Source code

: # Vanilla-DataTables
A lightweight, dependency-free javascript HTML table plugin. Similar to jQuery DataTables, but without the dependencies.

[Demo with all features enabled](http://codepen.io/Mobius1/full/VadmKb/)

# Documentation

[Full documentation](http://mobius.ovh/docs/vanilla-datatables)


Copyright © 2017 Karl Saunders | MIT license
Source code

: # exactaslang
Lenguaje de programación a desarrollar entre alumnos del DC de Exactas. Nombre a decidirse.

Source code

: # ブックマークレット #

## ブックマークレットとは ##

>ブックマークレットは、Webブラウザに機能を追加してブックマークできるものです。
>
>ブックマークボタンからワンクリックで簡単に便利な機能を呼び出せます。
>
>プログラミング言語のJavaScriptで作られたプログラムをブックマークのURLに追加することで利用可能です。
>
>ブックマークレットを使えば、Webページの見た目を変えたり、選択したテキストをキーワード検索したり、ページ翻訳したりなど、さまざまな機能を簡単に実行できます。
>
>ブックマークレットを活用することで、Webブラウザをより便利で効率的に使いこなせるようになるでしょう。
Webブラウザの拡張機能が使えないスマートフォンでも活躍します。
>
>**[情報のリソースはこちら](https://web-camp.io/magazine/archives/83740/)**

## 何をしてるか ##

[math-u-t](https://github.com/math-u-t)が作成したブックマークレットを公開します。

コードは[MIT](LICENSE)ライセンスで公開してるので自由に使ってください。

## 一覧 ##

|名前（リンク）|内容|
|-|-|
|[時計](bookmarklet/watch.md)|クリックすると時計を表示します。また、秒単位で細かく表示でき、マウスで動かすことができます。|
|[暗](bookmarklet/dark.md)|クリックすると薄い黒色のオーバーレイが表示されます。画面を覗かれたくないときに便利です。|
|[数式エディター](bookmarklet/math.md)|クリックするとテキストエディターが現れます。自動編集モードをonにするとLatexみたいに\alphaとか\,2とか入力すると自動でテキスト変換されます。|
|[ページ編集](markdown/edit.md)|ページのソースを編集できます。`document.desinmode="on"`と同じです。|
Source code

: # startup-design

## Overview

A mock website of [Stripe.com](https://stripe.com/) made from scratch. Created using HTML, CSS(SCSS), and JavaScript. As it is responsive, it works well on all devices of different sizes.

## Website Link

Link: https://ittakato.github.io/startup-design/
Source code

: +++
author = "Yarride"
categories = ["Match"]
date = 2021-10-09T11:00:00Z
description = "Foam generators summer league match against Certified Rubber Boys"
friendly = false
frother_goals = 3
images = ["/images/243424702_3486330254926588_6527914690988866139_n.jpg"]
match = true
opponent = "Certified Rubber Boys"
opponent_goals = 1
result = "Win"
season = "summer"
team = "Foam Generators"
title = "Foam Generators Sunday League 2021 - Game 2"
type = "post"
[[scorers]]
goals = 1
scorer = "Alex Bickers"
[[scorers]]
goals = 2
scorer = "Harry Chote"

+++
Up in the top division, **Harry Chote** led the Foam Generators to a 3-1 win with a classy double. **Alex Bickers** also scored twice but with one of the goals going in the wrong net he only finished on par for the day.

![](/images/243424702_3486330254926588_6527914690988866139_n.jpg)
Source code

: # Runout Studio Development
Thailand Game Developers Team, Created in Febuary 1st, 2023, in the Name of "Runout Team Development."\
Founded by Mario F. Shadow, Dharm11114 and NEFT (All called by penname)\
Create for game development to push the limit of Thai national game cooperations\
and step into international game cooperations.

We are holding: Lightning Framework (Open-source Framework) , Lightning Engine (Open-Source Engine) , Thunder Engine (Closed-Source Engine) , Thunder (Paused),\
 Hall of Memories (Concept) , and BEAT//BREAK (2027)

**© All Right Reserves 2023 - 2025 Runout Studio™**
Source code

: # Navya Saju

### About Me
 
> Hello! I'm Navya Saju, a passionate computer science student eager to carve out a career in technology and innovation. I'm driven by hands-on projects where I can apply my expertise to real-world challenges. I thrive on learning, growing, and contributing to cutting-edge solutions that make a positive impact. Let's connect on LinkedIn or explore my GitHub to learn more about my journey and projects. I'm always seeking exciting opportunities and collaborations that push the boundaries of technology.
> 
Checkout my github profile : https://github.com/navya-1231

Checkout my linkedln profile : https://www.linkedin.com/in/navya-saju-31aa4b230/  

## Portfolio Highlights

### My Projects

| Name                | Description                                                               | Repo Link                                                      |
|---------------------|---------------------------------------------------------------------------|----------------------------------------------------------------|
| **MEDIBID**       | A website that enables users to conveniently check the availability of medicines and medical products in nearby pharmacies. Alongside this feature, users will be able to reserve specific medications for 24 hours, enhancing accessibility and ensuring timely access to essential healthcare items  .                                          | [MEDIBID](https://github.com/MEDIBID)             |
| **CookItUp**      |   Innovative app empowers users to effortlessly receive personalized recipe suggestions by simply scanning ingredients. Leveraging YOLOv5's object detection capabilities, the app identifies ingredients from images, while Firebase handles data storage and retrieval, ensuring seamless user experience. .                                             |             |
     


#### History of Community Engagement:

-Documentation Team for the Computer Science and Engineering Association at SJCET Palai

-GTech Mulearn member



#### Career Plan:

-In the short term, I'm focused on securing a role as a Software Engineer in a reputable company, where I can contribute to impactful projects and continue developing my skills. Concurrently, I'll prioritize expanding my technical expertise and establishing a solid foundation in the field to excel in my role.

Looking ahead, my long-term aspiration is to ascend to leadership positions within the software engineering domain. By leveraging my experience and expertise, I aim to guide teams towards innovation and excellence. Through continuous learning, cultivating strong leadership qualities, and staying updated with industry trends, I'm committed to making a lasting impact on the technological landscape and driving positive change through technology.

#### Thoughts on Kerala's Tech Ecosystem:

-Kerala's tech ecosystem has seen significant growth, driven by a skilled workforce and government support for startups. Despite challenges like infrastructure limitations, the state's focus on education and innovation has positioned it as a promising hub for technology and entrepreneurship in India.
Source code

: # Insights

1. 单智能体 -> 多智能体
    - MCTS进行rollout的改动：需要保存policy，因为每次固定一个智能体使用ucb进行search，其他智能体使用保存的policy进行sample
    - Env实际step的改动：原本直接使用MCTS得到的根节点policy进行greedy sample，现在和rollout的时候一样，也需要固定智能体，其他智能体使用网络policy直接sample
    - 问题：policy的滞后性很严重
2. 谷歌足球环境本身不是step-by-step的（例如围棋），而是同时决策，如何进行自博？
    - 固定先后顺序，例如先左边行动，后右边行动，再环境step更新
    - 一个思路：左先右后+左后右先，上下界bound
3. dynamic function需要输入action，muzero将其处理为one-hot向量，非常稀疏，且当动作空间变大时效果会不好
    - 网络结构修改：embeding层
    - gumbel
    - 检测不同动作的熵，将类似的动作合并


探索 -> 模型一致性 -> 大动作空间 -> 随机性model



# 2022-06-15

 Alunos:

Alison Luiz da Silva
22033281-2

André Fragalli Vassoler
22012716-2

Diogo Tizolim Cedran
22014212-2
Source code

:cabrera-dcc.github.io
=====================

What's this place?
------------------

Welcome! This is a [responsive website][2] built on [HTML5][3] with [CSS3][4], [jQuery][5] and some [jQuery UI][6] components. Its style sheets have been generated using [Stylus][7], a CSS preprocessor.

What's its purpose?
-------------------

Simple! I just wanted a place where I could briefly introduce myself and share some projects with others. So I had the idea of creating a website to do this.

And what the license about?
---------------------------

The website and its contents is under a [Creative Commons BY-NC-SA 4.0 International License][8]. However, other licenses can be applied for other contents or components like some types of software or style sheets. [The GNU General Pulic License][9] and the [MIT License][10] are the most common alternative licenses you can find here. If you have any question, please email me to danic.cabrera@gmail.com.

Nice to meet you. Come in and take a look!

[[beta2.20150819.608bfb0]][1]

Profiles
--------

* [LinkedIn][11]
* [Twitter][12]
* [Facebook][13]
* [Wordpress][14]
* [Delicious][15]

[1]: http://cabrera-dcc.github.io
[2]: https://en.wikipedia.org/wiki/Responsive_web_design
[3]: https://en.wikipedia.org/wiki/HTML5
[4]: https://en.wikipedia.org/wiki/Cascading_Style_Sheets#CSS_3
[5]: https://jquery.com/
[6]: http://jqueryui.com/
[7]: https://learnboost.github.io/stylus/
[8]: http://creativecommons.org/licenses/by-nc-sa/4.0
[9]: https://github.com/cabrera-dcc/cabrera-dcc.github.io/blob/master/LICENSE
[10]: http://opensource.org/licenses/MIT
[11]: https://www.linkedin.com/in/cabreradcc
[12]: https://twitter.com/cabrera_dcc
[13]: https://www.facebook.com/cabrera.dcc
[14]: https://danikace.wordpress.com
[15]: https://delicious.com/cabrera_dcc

**********

- [Task goal]: Check the records above and copy each line that has the string "Rubber".

- [Written answer]:
description = "Foam generators summer league match against Certified Rubber Boys"
opponent = "Certified Rubber Boys"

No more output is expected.